_Work task_
Collect the lines of the entries where "orders" shows up.

+ + +

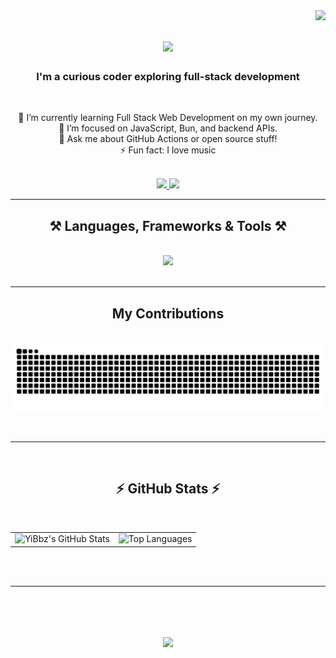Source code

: <img align="right" src="https://visitor-badge.laobi.icu/badge?page_id=YiBbz.YiBbz&format=true"/>

<h1 align="center">
    <img src="https://readme-typing-svg.herokuapp.com/?font=Righteous&size=35&center=true&vCenter=true&width=500&height=70&duration=4000&lines=Hi+There!+👋;+I'm+Tshepiso+Rammala!;" />
</h1>

<h3 align="center">I'm a curious coder exploring full-stack development</h3>

<br/>

<div align="center">

🔭 I’m currently learning Full Stack Web Development on my own journey.  
🌱 I’m focused on JavaScript, Bun, and backend APIs.  
💬 Ask me about GitHub Actions or open source stuff!  
⚡ Fun fact: I love music

</div>

<br/>

<div align="center"> 
  <a href="mailto:tshepisojr@protonmail.com">
    <img src="https://img.shields.io/badge/Gmail-333333?style=for-the-badge&logo=gmail&logoColor=red" />
  </a>
  <a href="www.linkedin.com/in/tshepiso-rammala-6349672b4" target="_blank">
    <img src="https://img.shields.io/badge/LinkedIn-0077B5?style=for-the-badge&logo=linkedin&logoColor=white" target="_blank" />
  </a>
</div>

<hr/>

<h2 align="center">⚒️ Languages, Frameworks & Tools ⚒️</h2>
<br/>
<div align="center">
  <img src="https://skillicons.dev/icons?i=html,css,js,react,nodejs,bun,tailwind,bootstrap,python,cpp,cs,java,mongodb,mysql,git,github,linux,vscode,figma" /><br>
</div>

<br/>
<hr/>

<div align="center">
  <h2>My Contributions</h2>
  <br>
  <img alt="snake eating my contributions" src="https://github.com/YiBbz/YiBbz/blob/output/github-contribution-grid-snake.svg" />
</div>

<br/><hr/><br/>

<h2 align="center">⚡ GitHub Stats ⚡</h2>
<br>
<table align="center">
  <tr>
    <td align="center">
      <img src="https://github-readme-stats.vercel.app/api?username=YiBbz&show_icons=true&theme=react&rank_icon=github&border_radius=10" alt="YiBbz's GitHub Stats" width="400"/>
    </td>
    <td align="center">
      <img src="https://github-readme-stats.vercel.app/api/top-langs/?username=YiBbz&layout=compact&theme=react&border_radius=10" alt="Top Languages" width="340"/>
    </td>
  </tr>
</table>
<!--<img width=390 src="https://streak-stats.demolab.com/?user=YiBbz&count_private=true&theme=react&border_radius=10" alt="streak stats"/>-->
<br/><br/>
<hr/>
<br/>

<h1 align="center">
    <img src="https://readme-typing-svg.herokuapp.com/?font=Righteous&size=35&center=true&vCenter=true&width=500&height=70&duration=4000&lines=Thank+You!;For+Visiting+My+Profile!;" />
</h1>

<br/>
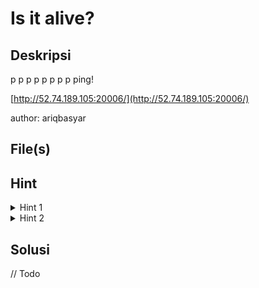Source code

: # Is it alive?

## Deskripsi

p p p p p p p p ping!

[http://52.74.189.105:20006/](http://52.74.189.105:20006/)

author: ariqbasyar

## File(s)

## Hint

<details> 
    <summary>Hint 1</summary>
    <p>rce</p>
</details>

<details> 
    <summary>Hint 2</summary>
    <p>one-liner bash<br>bash injection</p>
</details>

## Solusi

// Todo
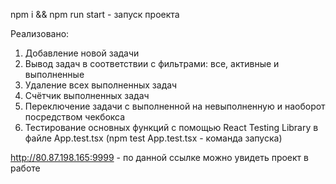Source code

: npm i && npm run start - запуск проекта

Реализовано:
1. Добавление новой задачи
2. Вывод задач в соответствии с фильтрами: все, активные и выполненные
3. Удаление всех выполненных задач
4. Счётчик выполненных задач
5. Переключение задачи с выполненной на невыполненную и наоборот посредством чекбокса
6. Тестирование основных функций с помощью React Testing Library в файле App.test.tsx (npm test App.test.tsx - команда запуска)

http://80.87.198.165:9999 - по данной ссылке можно увидеть проект в работе
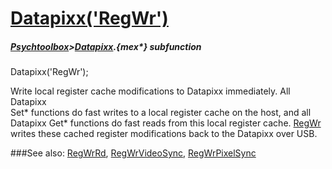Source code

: # [Datapixx('RegWr')](Datapixx-RegWr) 
##### [Psychtoolbox](Psychtoolbox)>[Datapixx](Datapixx).{mex*} subfunction

Datapixx('RegWr');

Write local register cache modifications to Datapixx immediately. All Datapixx  
Set\* functions do fast writes to a local register cache on the host, and all  
Datapixx Get\* functions do fast reads from this local register cache. [RegWr](RegWr)  
writes these cached register modifications back to the Datapixx over USB.  
  


###See also:
[RegWrRd](Datapixx-RegWrRd), [RegWrVideoSync](Datapixx-RegWrVideoSync), [RegWrPixelSync](Datapixx-RegWrPixelSync)
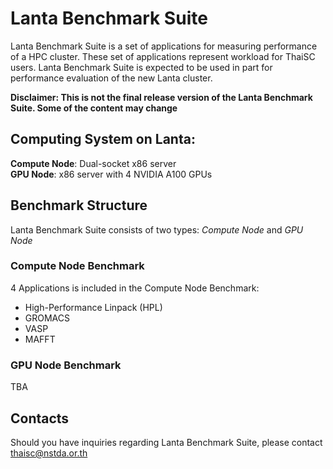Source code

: # Lanta Benchmark Suite

Lanta Benchmark Suite is a set of applications for measuring performance of a HPC cluster. These set of applications represent workload for ThaiSC users. Lanta Benchmark Suite is expected to be used in part for performance evaluation of the new Lanta cluster.

**Disclaimer: This is not the final release version of the Lanta Benchmark Suite. Some of the content may change** 


## Computing System on Lanta:

**Compute Node**: Dual-socket x86 server  
**GPU Node**: x86 server with 4 NVIDIA A100 GPUs


## Benchmark Structure

Lanta Benchmark Suite consists of two types: *Compute Node* and *GPU Node*

### Compute Node Benchmark

4 Applications is included in the Compute Node Benchmark:
- High-Performance Linpack (HPL)
- GROMACS
- VASP
- MAFFT

### GPU Node Benchmark

TBA


## Contacts

Should you have inquiries regarding Lanta Benchmark Suite, please contact [thaisc@nstda.or.th](mailto:thaisc@nstda.or.th)

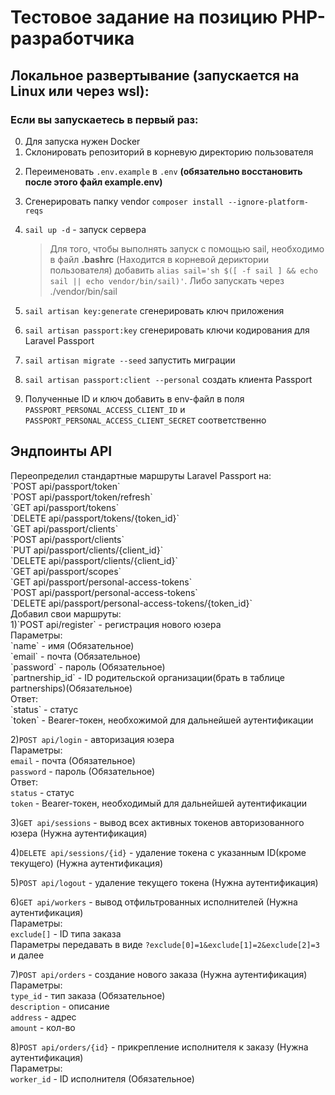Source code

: <h1>Тестовое задание на позицию PHP-разработчика</h1>

<h2>Локальное развертывание (запускается на Linux или через wsl):</h2>
<h3>Если вы запускаетесь в первый раз:</h3>
<ol start="0">
<li>
Для запуска нужен Docker</li>

<li>
Склонировать репозиторий в корневую директорию пользователя</li>

<li>

Переименовать `.env.example` в `.env` <b>(обязательно восстановить после этого файл example.env)</b> </li>

<li>

Сгенерировать папку vendor `composer install --ignore-platform-reqs` </li>

<li> 

`sail up -d` - запуск сервера</li>

>Для того, чтобы выполнять запуск с помощью sail, необходимо в файл <b>.bashrc</b> (Находится в корневой дериктории пользователя) добавить `alias sail='sh $([ -f sail ] && echo sail || echo vendor/bin/sail)'`. Либо запускать через ./vendor/bin/sail<br>

<li>

 `sail artisan key:generate` сгенерировать ключ приложения</li>

<li>

`sail artisan passport:key` сгенерировать ключи кодирования для Laravel Passport</li>

<li>

`sail artisan migrate --seed` запустить миграции</li>

<li>

`sail artisan passport:client --personal` создать клиента Passport</li>

<li>

Полученные ID и ключ добавить в env-файл в поля `PASSPORT_PERSONAL_ACCESS_CLIENT_ID` и `PASSPORT_PERSONAL_ACCESS_CLIENT_SECRET` соответственно</li>

</ol>

<h2>Эндпоинты API</h2>
Переопределил стандартные маршруты Laravel Passport на:<br>
`POST	api/passport/token`<br>
`POST	api/passport/token/refresh`<br>
`GET	api/passport/tokens`<br>
`DELETE	api/passport/tokens/{token_id}`<br>
`GET	api/passport/clients`<br>
`POST	api/passport/clients`<br>
`PUT	api/passport/clients/{client_id}`<br>
`DELETE	api/passport/clients/{client_id}`<br>
`GET	api/passport/scopes`<br>
`GET	api/passport/personal-access-tokens`<br>
`POST	api/passport/personal-access-tokens`<br>
`DELETE	api/passport/personal-access-tokens/{token_id}`<br>
Добавил свои маршруты:<br>
1)`POST api/register` - регистрация нового юзера<br>
Параметры:<br>
`name` - имя (Обязательное)<br>
`email` - почта (Обязательное)<br>
`password` - пароль (Обязательное)<br>
`partnership_id` - ID родительской организации(брать в таблице partnerships)(Обязательное)<br>
Ответ:<br>
`status` - статус<br>
`token` - Bearer-токен, необхожимой для дальнейшей аутентификации<br>

2)`POST api/login` - авторизация юзера<br>
Параметры:<br>
`email` - почта (Обязательное)<br>
`password` - пароль (Обязательное)<br>
Ответ:<br>
`status` - статус<br>
`token` - Bearer-токен, необходимый для дальнейшей аутентификации<br>

3)`GET api/sessions` - вывод всех активных токенов авторизованного юзера (Нужна аутентификация)

4)`DELETE api/sessions/{id}` - удаление токена с указанным ID(кроме текущего) (Нужна аутентификация)

5)`POST api/logout` - удаление текущего токена (Нужна аутентификация)

6)`GET api/workers` - вывод отфильтрованных исполнителей (Нужна аутентификация)<br>
Параметры:<br>
`exclude[]` - ID типа заказа<br>
Параметры передавать в виде `?exclude[0]=1&exclude[1]=2&exclude[2]=3` и далее<br>

7)`POST api/orders` - создание нового заказа (Нужна аутентификация)<br>
Параметры:<br>
`type_id` - тип заказа (Обязательное)<br>
`description` - описание<br>
`address` - адрес<br>
`amount` - кол-во<br>

8)`POST api/orders/{id}` - прикрепление исполнителя к заказу (Нужна аутентификация)<br>
Параметры:<br>
`worker_id` - ID исполнителя (Обязательное)<br>





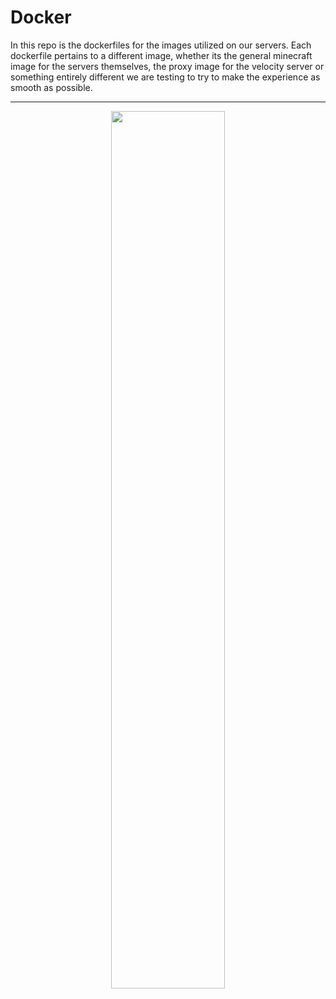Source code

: # Docker

In this repo is the dockerfiles for the images utilized on our servers. Each dockerfile pertains to a different image, whether its the general minecraft image for the servers themselves, the proxy image for the velocity server or something entirely different we are testing to try to make the experience as smooth as possible.

---

<p align="center">
  <img src="https://github.com/Gensokyo-Reimagined/Miyoi/assets/67013996/c2d407eb-30a3-43d1-9016-8ca4c5c6d91d" width="60%" />
</p>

+ + +

_Response box_
7)`POST api/orders` - создание нового заказа (Нужна аутентификация)<br>
8)`POST api/orders/{id}` - прикрепление исполнителя к заказу (Нужна аутентификация)<br>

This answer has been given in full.